Worldwide forest conservation, with a particular focus on environmental protection and youth awareness, are the crux of the Audemars Piguet Foundation. Established in 1992, it currently finances around 80 projects in 36 countries, including training young farmers and reforesting land in Brazil and working with a network of non-profits in Nainital in the Himalayas to replant 25,000 trees and shrubs alongside rosemary plants that generate revenue for local farmers. Closer to home, in Switzerland, it helped plant trees in Miécourt after 1999’s Hurricane Lothar destroyed 800 native fruit trees and threatened the biodiversity of the Ajoie orchards.

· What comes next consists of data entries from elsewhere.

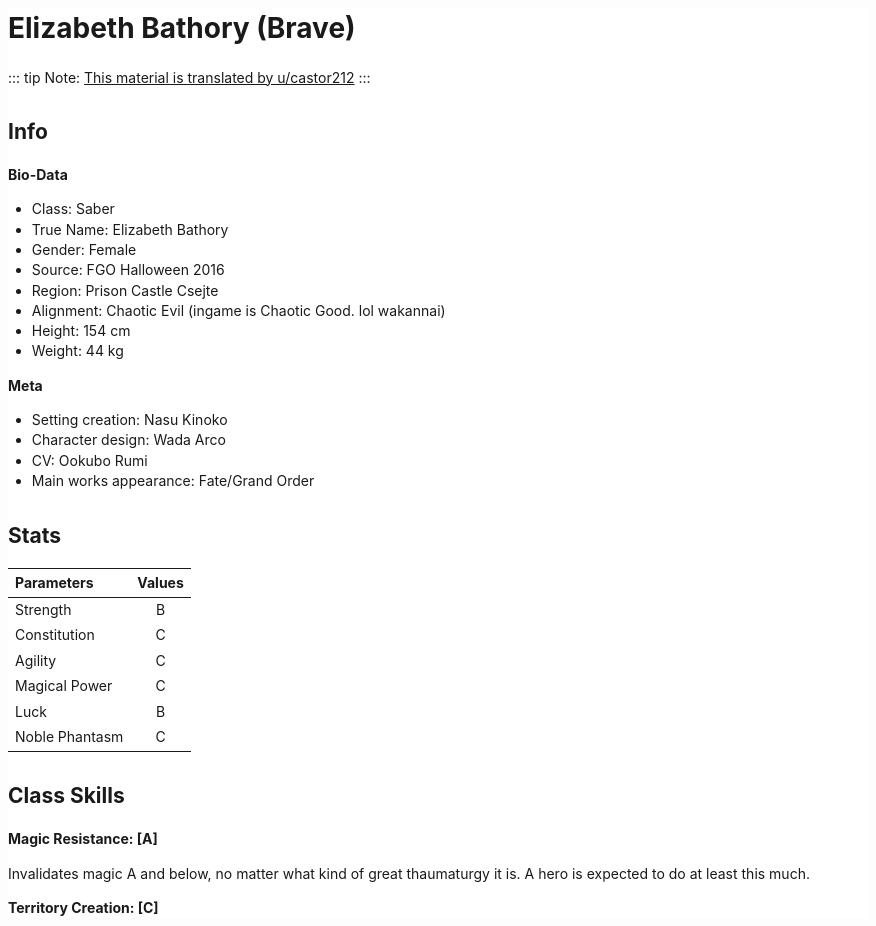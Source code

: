 # Elizabeth Bathory (Brave)

::: tip
Note: [This material is translated by u/castor212](https://forums.nrvnqsr.com/showthread.php/6951-Fate-Grand-Order-Mats?p=2809771&viewfull=1#post2809771)
:::


## Info

**Bio-Data**

- Class: Saber
- True Name: Elizabeth Bathory
- Gender: Female
- Source: FGO Halloween 2016
- Region: Prison Castle Csejte
- Alignment: Chaotic Evil (ingame is Chaotic Good. lol wakannai)
- Height: 154 cm
- Weight: 44 kg

**Meta**

- Setting creation: Nasu Kinoko
- Character design: Wada Arco
- CV: Ookubo Rumi
- Main works appearance: Fate/Grand Order

## Stats

| Parameters | Values |
|:--------|:--------:|
| Strength | B |
| Constitution | C |
| Agility | C |
| Magical Power | C |
| Luck | B |
| Noble Phantasm | C |

## Class Skills

**Magic Resistance: [A]**

Invalidates magic A and below, no matter what kind of great thaumaturgy it is.
A hero is expected to do at least this much.

**Territory Creation: [C]**
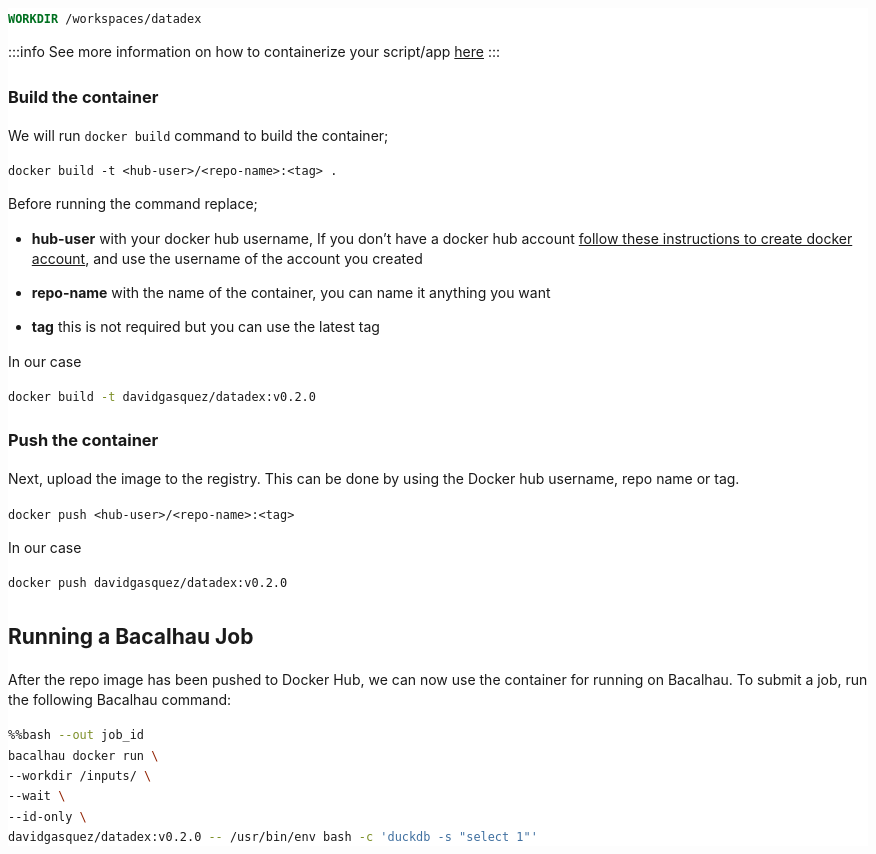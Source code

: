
 ```Dockerfile
WORKDIR /workspaces/datadex

```

:::info
See more information on how to containerize your script/app [here](https://docs.docker.com/get-started/02_our_app/)
:::


### Build the container

We will run `docker build` command to build the container;

```
docker build -t <hub-user>/<repo-name>:<tag> .
```

Before running the command replace;

- **hub-user** with your docker hub username, If you don’t have a docker hub account [follow these instructions to create docker account](https://docs.docker.com/docker-id/), and use the username of the account you created

- **repo-name** with the name of the container, you can name it anything you want

- **tag** this is not required but you can use the latest tag

In our case

```bash
docker build -t davidgasquez/datadex:v0.2.0
```

### Push the container

Next, upload the image to the registry. This can be done by using the Docker hub username, repo name or tag.

```
docker push <hub-user>/<repo-name>:<tag>
```

In our case

```bash
docker push davidgasquez/datadex:v0.2.0
```

## Running a Bacalhau Job

After the repo image has been pushed to Docker Hub, we can now use the container for running on Bacalhau. To submit a job, run the following Bacalhau command:


```bash
%%bash --out job_id
bacalhau docker run \
--workdir /inputs/ \
--wait \
--id-only \
davidgasquez/datadex:v0.2.0 -- /usr/bin/env bash -c 'duckdb -s "select 1"'
```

Patek Philippe creates one-off timepieces for charitable initiatives, such as the titanium version of its 5004T model that raised €2.95m for muscular dystrophy at the 2013 Only Watch Auction in Monaco. In 2012, another specially created watch fetched SFr1m (about £650,000) for Children Action. The Swiss charitable foundation provides care for children, such as corrective surgical operations in Cameroon and Vietnam and teenage suicide prevention in Switzerland.

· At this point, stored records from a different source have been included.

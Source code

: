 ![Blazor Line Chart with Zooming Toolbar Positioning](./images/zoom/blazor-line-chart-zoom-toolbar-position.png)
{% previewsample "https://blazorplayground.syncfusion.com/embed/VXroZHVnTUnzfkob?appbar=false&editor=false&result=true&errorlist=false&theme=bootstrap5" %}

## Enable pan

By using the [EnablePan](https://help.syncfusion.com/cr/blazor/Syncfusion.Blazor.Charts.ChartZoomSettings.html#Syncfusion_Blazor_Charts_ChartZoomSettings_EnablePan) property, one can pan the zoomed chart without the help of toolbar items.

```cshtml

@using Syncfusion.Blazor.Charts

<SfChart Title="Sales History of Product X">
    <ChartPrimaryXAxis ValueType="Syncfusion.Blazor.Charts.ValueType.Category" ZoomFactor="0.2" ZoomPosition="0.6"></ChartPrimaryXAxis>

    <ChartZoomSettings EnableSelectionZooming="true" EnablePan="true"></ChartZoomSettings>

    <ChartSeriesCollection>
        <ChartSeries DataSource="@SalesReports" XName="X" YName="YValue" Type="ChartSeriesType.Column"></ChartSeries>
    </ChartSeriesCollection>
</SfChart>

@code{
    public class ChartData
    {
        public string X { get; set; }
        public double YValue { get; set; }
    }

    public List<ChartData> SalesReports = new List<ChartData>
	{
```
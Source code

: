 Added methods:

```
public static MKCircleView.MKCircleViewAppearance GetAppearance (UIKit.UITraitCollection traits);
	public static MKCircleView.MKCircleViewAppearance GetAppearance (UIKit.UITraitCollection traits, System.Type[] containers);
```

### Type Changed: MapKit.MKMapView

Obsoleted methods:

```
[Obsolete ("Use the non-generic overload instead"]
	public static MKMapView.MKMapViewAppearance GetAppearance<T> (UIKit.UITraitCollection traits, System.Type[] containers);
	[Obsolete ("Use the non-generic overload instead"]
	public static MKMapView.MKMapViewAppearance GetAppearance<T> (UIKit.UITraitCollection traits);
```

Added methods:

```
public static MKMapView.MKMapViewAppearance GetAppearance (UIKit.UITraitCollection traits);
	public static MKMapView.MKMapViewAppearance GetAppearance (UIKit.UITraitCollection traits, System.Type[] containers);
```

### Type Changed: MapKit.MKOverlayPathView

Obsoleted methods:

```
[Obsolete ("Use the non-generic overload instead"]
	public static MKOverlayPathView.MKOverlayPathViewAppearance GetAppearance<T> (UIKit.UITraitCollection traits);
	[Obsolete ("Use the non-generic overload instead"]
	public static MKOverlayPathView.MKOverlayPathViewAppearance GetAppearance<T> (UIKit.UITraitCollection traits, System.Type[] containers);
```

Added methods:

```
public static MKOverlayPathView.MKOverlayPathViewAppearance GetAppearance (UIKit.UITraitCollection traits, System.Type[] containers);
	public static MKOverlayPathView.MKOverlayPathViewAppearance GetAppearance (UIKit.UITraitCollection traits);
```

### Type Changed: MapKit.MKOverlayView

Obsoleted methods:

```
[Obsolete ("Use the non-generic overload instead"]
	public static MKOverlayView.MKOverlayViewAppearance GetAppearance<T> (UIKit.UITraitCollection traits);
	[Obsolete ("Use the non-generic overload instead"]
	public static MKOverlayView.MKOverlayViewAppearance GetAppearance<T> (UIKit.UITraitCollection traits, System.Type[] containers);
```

The Ralph Lauren Pink Pony Campaign was launched in 2000 in the US to raise funds to fight cancer – with a particular focus on medically under-served communities – and it has since supported charities in some 20 countries. In addition to dedicated products whereby a portion of sales benefits charities, Ralph Lauren cancer centres have also been established, including a unit in Harlem, New York, that has cared for more than 100,000 patients and around 14,000 uninsured individuals to date, and a new breast-cancer research facility in London’s Royal Marsden hospital that was announced in May. In October, the Pink Pony effort took to social media: the brand donated $10 to cancer-related causes for every picture tagged with #PinkPonyPromise and will pledge up to $1m. Other philanthropic causes Ralph Lauren supports include literacy – from August to December 2014, 25 per cent of profits from a special children’s capsule collection will be donated to UK charity Booktrust and other global charities – and in 1998, it donated $13m to the conservation of the original American flag, the Star-Spangled Banner.

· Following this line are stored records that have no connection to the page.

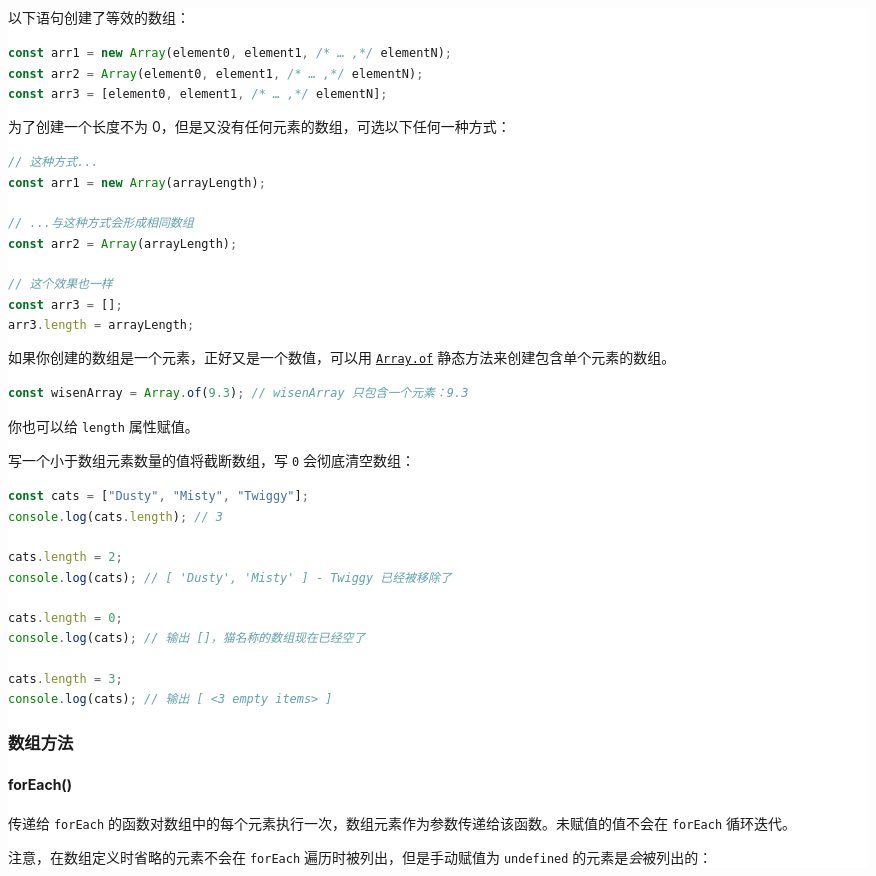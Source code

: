 以下语句创建了等效的数组：

```js
const arr1 = new Array(element0, element1, /* … ,*/ elementN);
const arr2 = Array(element0, element1, /* … ,*/ elementN);
const arr3 = [element0, element1, /* … ,*/ elementN];
```



为了创建一个长度不为 0，但是又没有任何元素的数组，可选以下任何一种方式：

```js
// 这种方式...
const arr1 = new Array(arrayLength);

// ...与这种方式会形成相同数组
const arr2 = Array(arrayLength);

// 这个效果也一样
const arr3 = [];
arr3.length = arrayLength;
```

如果你创建的数组是一个元素，正好又是一个数值，可以用 [`Array.of`](https://developer.mozilla.org/zh-CN/docs/Web/JavaScript/Reference/Global_Objects/Array/of) 静态方法来创建包含单个元素的数组。

```js
const wisenArray = Array.of(9.3); // wisenArray 只包含一个元素：9.3
```



你也可以给 `length` 属性赋值。

写一个小于数组元素数量的值将截断数组，写 `0` 会彻底清空数组：

```js
const cats = ["Dusty", "Misty", "Twiggy"];
console.log(cats.length); // 3

cats.length = 2;
console.log(cats); // [ 'Dusty', 'Misty' ] - Twiggy 已经被移除了

cats.length = 0;
console.log(cats); // 输出 []，猫名称的数组现在已经空了

cats.length = 3;
console.log(cats); // 输出 [ <3 empty items> ]
```

### 数组方法

#### **forEach()**

传递给 `forEach` 的函数对数组中的每个元素执行一次，数组元素作为参数传递给该函数。未赋值的值不会在 `forEach` 循环迭代。

注意，在数组定义时省略的元素不会在 `forEach` 遍历时被列出，但是手动赋值为 `undefined` 的元素是*会*被列出的：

Yacht company Y.CO takes an integrated approach to supporting marine conservation, namely through its association with Blue Marine Foundation, which aims to increase the area of protected oceans from 2.2 to 10 per cent by 2020. The company made an initial €25,000 donation in 2012 and has subsequently offered clients the chance to make an opt-in contribution to Blue when booking a Y.CO charter, as well as launching a club scheme for crew and superyacht-industry professionals whereby an annual membership fee – €120 for crew, €1,200 for corporates – goes directly to the foundation. In return, members receive discounts in superyacht hubs and on a range of products and services, from clothing to crew training. Y.CO has also raised more than €150,000 for UK navy charity Special Boat Service Association and over £100,000 for healthcare charity WellChild, contributing to a €1m overall total the company has raised for charity since 2004.
The Rolex Awards for Enterprise highlight innovation in areas such as science and health, exploration and cultural heritage; Laureates receive a grant of SFr100,000 (about £65,000), while Young Laureates aged 18 to 30 receive about £32,500. Winning projects this year include a programme to raise awareness of antibiotic resistance and develop faster diagnostic tests, and another to take an expedition into ancient quartzite caves in South America to study geo-microbiological environments. The arts are also key to Rolex’s philanthropic vision. Its Mentor and Protégé Arts Initiative, launched in 2002, unites young artists with great masters for a year’s mentoring. Past participants have included David Hockney and protégé Matthias Weischer, and Margaret Atwood and Naomi Alderman (pictured). Protégés are granted about £16,250, plus £16,250 for the creation of new work, while mentors receive an honorarium of about £48,750.